»»

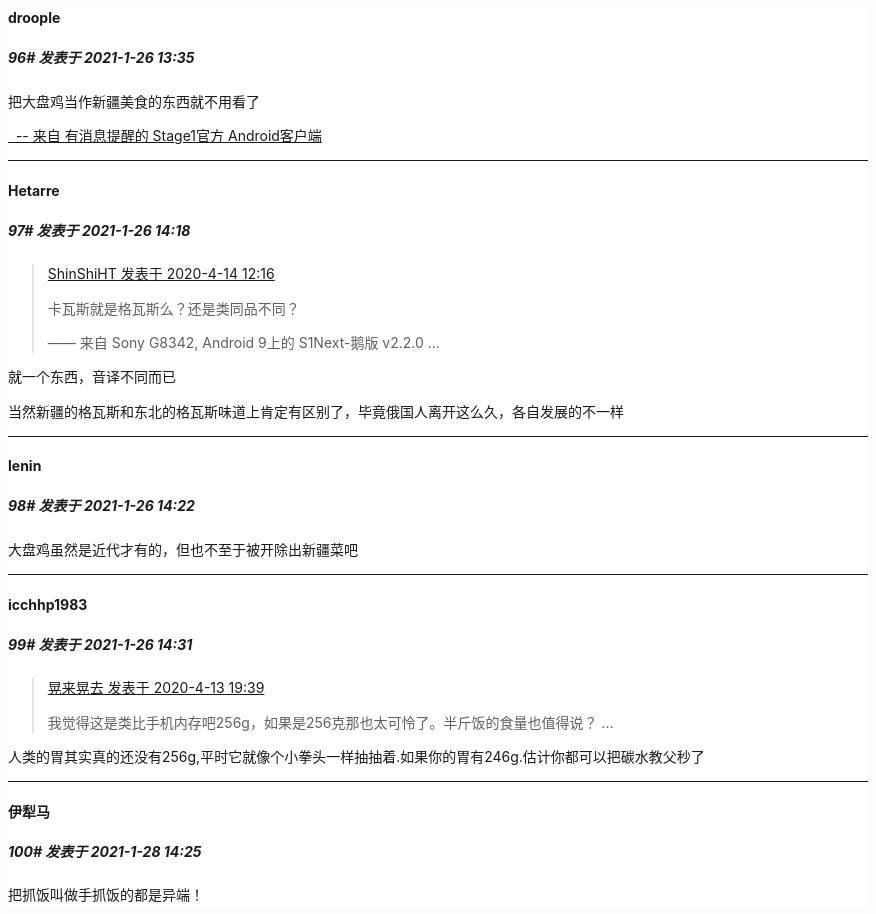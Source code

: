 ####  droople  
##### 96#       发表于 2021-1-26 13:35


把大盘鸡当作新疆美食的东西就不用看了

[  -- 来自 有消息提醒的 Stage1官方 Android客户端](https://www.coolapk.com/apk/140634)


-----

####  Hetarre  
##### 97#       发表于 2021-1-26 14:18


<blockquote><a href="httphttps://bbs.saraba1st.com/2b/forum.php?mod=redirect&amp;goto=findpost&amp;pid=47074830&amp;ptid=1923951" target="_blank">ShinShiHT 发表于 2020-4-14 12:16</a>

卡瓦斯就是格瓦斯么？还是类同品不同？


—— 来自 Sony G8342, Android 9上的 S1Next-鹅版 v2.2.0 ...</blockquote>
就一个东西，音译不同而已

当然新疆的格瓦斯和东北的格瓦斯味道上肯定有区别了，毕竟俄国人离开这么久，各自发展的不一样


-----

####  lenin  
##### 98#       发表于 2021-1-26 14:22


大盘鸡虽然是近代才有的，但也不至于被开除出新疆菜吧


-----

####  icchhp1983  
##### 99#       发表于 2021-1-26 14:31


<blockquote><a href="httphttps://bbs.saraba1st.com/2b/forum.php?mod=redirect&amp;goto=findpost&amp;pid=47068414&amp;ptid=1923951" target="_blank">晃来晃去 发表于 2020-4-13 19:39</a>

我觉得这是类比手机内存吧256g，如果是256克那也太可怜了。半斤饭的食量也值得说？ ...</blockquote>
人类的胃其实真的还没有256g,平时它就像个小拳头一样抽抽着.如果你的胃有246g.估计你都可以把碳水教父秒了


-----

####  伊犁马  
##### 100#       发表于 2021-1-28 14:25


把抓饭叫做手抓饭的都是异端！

««

### What the exercise asks
Copy word for word the stretch of entries above from the line that has "发表于 2021-1-26 13:35" through the line that has "发表于 2021-1-26 14:31", both ends included, and nothing outside it.

### Solution for this problem
##### 96#       发表于 2021-1-26 13:35


把大盘鸡当作新疆美食的东西就不用看了

[  -- 来自 有消息提醒的 Stage1官方 Android客户端](https://www.coolapk.com/apk/140634)


-----

####  Hetarre  
##### 97#       发表于 2021-1-26 14:18


<blockquote><a href="httphttps://bbs.saraba1st.com/2b/forum.php?mod=redirect&amp;goto=findpost&amp;pid=47074830&amp;ptid=1923951" target="_blank">ShinShiHT 发表于 2020-4-14 12:16</a>

卡瓦斯就是格瓦斯么？还是类同品不同？


—— 来自 Sony G8342, Android 9上的 S1Next-鹅版 v2.2.0 ...</blockquote>
就一个东西，音译不同而已

当然新疆的格瓦斯和东北的格瓦斯味道上肯定有区别了，毕竟俄国人离开这么久，各自发展的不一样


-----

####  lenin  
##### 98#       发表于 2021-1-26 14:22


大盘鸡虽然是近代才有的，但也不至于被开除出新疆菜吧


-----

####  icchhp1983  
##### 99#       发表于 2021-1-26 14:31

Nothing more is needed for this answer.